◆ Work request:
Copy nothing but the lines below running from the line containing "- ID: n5c63ft" through the line containing "- ID: n5988xc", both end lines included.
========================================================================
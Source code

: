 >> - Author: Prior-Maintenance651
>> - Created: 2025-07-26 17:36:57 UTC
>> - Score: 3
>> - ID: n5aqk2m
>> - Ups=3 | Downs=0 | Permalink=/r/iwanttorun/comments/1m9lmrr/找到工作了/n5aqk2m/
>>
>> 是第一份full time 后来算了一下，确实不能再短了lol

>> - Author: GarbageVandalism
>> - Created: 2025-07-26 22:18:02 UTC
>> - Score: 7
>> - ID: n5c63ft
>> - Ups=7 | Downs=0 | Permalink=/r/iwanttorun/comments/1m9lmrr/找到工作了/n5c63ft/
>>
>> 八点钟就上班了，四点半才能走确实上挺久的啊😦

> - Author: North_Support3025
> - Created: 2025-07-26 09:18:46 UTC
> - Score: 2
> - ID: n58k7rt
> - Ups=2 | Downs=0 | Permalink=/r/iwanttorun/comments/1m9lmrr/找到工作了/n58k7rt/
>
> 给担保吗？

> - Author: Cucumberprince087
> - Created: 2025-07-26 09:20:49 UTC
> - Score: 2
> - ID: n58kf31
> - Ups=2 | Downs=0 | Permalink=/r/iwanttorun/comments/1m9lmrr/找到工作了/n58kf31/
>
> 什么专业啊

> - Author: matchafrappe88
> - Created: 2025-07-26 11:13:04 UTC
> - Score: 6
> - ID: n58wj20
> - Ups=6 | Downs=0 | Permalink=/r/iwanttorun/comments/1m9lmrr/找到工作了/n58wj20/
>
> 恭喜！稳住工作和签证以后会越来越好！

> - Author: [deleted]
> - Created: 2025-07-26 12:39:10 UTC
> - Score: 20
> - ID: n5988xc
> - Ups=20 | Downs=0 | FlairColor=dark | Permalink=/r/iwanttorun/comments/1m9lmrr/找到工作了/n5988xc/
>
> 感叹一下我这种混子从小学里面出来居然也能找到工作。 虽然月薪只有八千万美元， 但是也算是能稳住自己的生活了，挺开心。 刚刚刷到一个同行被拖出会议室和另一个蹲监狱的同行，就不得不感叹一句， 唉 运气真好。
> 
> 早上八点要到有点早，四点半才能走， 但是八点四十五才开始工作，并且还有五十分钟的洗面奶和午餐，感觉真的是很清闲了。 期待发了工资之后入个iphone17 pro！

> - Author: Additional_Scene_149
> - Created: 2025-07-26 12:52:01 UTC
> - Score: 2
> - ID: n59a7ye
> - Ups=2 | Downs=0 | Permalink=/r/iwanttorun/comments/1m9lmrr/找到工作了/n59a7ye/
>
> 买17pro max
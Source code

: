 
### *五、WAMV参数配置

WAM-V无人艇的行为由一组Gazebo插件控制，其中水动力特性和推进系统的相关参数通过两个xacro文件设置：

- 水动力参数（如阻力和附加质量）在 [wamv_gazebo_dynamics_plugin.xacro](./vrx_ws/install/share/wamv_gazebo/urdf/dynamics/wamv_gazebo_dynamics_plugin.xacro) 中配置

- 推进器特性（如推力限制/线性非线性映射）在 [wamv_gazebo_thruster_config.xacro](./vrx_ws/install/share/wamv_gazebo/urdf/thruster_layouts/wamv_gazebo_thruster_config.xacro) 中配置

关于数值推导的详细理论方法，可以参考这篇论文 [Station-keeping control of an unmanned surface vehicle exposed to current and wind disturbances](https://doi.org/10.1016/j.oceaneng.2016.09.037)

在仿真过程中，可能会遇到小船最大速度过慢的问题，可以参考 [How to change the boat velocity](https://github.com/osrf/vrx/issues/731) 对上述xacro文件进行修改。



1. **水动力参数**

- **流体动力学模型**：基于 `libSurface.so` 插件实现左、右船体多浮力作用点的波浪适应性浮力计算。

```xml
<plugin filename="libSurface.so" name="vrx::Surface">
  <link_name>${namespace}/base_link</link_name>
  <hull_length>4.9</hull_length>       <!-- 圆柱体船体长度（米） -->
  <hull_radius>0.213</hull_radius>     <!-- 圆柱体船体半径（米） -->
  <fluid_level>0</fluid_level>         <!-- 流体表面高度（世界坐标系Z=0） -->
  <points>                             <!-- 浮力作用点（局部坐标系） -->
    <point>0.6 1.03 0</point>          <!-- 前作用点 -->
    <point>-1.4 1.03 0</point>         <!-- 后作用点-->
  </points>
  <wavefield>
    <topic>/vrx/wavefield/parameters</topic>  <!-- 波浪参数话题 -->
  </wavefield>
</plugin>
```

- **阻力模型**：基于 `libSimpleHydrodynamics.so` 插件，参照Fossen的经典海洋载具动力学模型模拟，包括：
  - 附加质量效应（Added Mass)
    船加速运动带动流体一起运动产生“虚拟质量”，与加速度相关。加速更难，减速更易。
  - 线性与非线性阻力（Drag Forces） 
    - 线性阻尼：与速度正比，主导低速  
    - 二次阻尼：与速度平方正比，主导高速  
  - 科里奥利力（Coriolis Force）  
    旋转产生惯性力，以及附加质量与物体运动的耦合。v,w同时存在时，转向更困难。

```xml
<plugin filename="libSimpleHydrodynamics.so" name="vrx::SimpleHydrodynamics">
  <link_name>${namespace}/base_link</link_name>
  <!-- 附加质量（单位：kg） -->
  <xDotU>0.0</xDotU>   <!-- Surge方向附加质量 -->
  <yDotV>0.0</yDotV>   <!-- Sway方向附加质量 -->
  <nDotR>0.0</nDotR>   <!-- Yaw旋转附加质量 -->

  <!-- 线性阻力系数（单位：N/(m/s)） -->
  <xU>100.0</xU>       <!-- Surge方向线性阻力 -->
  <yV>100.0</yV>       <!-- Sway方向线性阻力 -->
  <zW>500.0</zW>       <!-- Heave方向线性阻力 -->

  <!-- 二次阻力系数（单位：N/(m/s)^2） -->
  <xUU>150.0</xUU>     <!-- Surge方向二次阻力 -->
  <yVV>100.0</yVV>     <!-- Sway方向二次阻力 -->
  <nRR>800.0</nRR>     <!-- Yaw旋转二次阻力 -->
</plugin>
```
========================================================================
◆ Solution for this problem:
>> - ID: n5c63ft
>> - Ups=7 | Downs=0 | Permalink=/r/iwanttorun/comments/1m9lmrr/找到工作了/n5c63ft/
>>
>> 八点钟就上班了，四点半才能走确实上挺久的啊😦

> - Author: North_Support3025
> - Created: 2025-07-26 09:18:46 UTC
> - Score: 2
> - ID: n58k7rt
> - Ups=2 | Downs=0 | Permalink=/r/iwanttorun/comments/1m9lmrr/找到工作了/n58k7rt/
>
> 给担保吗？

> - Author: Cucumberprince087
> - Created: 2025-07-26 09:20:49 UTC
> - Score: 2
> - ID: n58kf31
> - Ups=2 | Downs=0 | Permalink=/r/iwanttorun/comments/1m9lmrr/找到工作了/n58kf31/
>
> 什么专业啊

> - Author: matchafrappe88
> - Created: 2025-07-26 11:13:04 UTC
> - Score: 6
> - ID: n58wj20
> - Ups=6 | Downs=0 | Permalink=/r/iwanttorun/comments/1m9lmrr/找到工作了/n58wj20/
>
> 恭喜！稳住工作和签证以后会越来越好！

> - Author: [deleted]
> - Created: 2025-07-26 12:39:10 UTC
> - Score: 20
> - ID: n5988xc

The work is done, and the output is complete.